RIP International CXT

After a long battle with the ailments of the American economy the world’s largest production pickup, the International CXT is said to be dead. 

“Shame on International for making this thing,” said Daniel Becker, director of the Sierra Club’s global warming and energy program, “this is a monster truck that only a Hummer could love, and it shows that without government leadership, the auto industry will lead us to more irresponsible, gas-guzzling vehicles.”

Despite efforts to play the XT line down as super heavy duty trucks designed to help out with the day to day work of landscapers and the like, it was fairly obvious to most people that an International CXT with a GVWR of 25,999 pounds was little more than the manifestation of a truck lover’s pipe dream, on steroids. 

During its run as a production pickup truck, the CXT was noticeably 21 ft long with a 9ft tall cab. Its capacities were also somewhat conspicuous with a load limit of six tons in the bed and another 20 tons in tow. Unloaded, it weighed in at 14,500 lbs, or about twice the weight of the next heaviest production passenger automobile on the road, the Hummer H1. In fact if it would fit, the CXT could carry the weight of the H1 in its bed with several tons to spare.

The vulgar display of power came in part from International’s 9.3-liter DT 570 engine option, which produced 310 hp and a monstrous 950 ft-lb of torque. The only downside was a 7-10 mpg average fuel economy that would drain the CXT’s 70-gallon fuel tank like a juice box. Helping compensate for the thirstiness, the air-ride cab came with five bucket seats and luxury options including leather, DVD and satellite radio. Total price tags ranged from $93,000 to $115,000, most likely just out of the average landscaper’s truck budget. 
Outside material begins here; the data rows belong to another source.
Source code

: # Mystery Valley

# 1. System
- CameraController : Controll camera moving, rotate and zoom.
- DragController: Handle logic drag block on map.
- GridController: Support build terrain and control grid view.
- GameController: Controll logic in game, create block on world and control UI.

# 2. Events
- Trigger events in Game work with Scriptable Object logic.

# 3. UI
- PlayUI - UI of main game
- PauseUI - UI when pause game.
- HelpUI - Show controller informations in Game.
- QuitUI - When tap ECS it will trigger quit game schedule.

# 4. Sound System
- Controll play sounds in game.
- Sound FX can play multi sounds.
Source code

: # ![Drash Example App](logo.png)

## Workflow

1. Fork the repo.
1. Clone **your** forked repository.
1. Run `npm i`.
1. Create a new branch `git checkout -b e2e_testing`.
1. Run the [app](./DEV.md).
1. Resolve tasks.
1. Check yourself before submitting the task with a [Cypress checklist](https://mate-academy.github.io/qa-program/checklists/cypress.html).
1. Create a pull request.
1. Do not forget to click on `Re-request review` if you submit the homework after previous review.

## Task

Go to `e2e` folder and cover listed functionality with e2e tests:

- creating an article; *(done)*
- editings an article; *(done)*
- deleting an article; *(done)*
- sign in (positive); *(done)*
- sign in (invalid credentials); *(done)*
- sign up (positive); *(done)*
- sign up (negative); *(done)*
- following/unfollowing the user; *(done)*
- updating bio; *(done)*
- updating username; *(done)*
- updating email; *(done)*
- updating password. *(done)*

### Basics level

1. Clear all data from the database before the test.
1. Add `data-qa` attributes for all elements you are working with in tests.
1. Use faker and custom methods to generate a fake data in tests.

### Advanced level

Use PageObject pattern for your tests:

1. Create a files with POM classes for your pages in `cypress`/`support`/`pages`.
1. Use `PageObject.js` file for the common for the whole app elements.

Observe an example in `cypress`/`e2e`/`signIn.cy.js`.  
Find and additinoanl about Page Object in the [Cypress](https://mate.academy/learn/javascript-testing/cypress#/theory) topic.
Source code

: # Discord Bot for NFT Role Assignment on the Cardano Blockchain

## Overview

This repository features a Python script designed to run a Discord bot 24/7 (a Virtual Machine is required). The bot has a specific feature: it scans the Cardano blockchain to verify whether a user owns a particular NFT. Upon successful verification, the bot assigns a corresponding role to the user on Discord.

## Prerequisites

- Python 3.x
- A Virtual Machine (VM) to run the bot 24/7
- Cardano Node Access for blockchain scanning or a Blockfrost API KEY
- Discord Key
After celebrities such as Ashton Kutcher and NBA star Jalen Rose bought CXTs of their own, sales of the truck never managed to take off for the working class Joe who opted to stick with half and three quarter ton Chevy and Ford pickups for their business use. Jay Leno took a CXT for a test drive at one point, but there were only so many nice things he could say afterwards. It just wasn’t enough, and now the CXT is gone.

Nonetheless, for big truck lovers who did manage to purchase the behemoth while she lasted there couldn’t be a much better bragging right than to have a high-ranking member of the Sierra Club accuse their life size Tonka truck of being impractical. No shit, Becker, thanks for noticing.